The twin-cam Peugeot engine inspired not only Coatalen to enter cars with such an engine layout in the 1914 Tourist Trophy, but also Humber and Vauxhall. Such was its radical improvement in output, Delage, Nagant, Sunbeam and Vauxhall, as well as Peugeot, used the same type of power unit in their 1914 Grand Prix cars.

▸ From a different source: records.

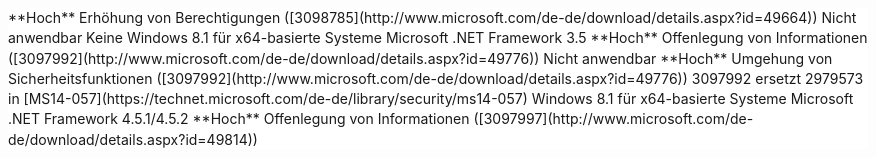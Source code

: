 </td>
<td style="border:1px solid black;">
**Hoch**  
Erhöhung von Berechtigungen  
([3098785](http://www.microsoft.com/de-de/download/details.aspx?id=49664))

</td>
<td style="border:1px solid black;">
Nicht anwendbar

</td>
<td style="border:1px solid black;">
Keine

</td>
</tr>
<tr>
<td style="border:1px solid black;">
Windows 8.1 für x64-basierte Systeme

</td>
<td style="border:1px solid black;">
Microsoft .NET Framework 3.5

</td>
<td style="border:1px solid black;">
**Hoch**  
Offenlegung von Informationen  
([3097992](http://www.microsoft.com/de-de/download/details.aspx?id=49776))

</td>
<td style="border:1px solid black;">
Nicht anwendbar

</td>
<td style="border:1px solid black;">
**Hoch**  
Umgehung von Sicherheitsfunktionen  
([3097992](http://www.microsoft.com/de-de/download/details.aspx?id=49776))

</td>
<td style="border:1px solid black;">
3097992 ersetzt 2979573 in [MS14-057](https://technet.microsoft.com/de-de/library/security/ms14-057)

</td>
</tr>
<tr>
<td style="border:1px solid black;">
Windows 8.1 für x64-basierte Systeme

</td>
<td style="border:1px solid black;">
Microsoft .NET Framework 4.5.1/4.5.2

</td>
<td style="border:1px solid black;">
**Hoch**  
Offenlegung von Informationen  
([3097997](http://www.microsoft.com/de-de/download/details.aspx?id=49814))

But Minerva were in 1914 wedded to the sleeve valve. The race report stated that the Minervas did a grave disservice to the reputation of this valve system by over-lubricating their engines, which created excessive smoke and made passing them a problem for other competitors. The only detail we can find for the competition between the Sunbeam and the Minervas is that KLG finished on the second day 20 minutes ahead of the second placed car, Reicken’s Minerva. Only six cars out of the twenty-two starters finished.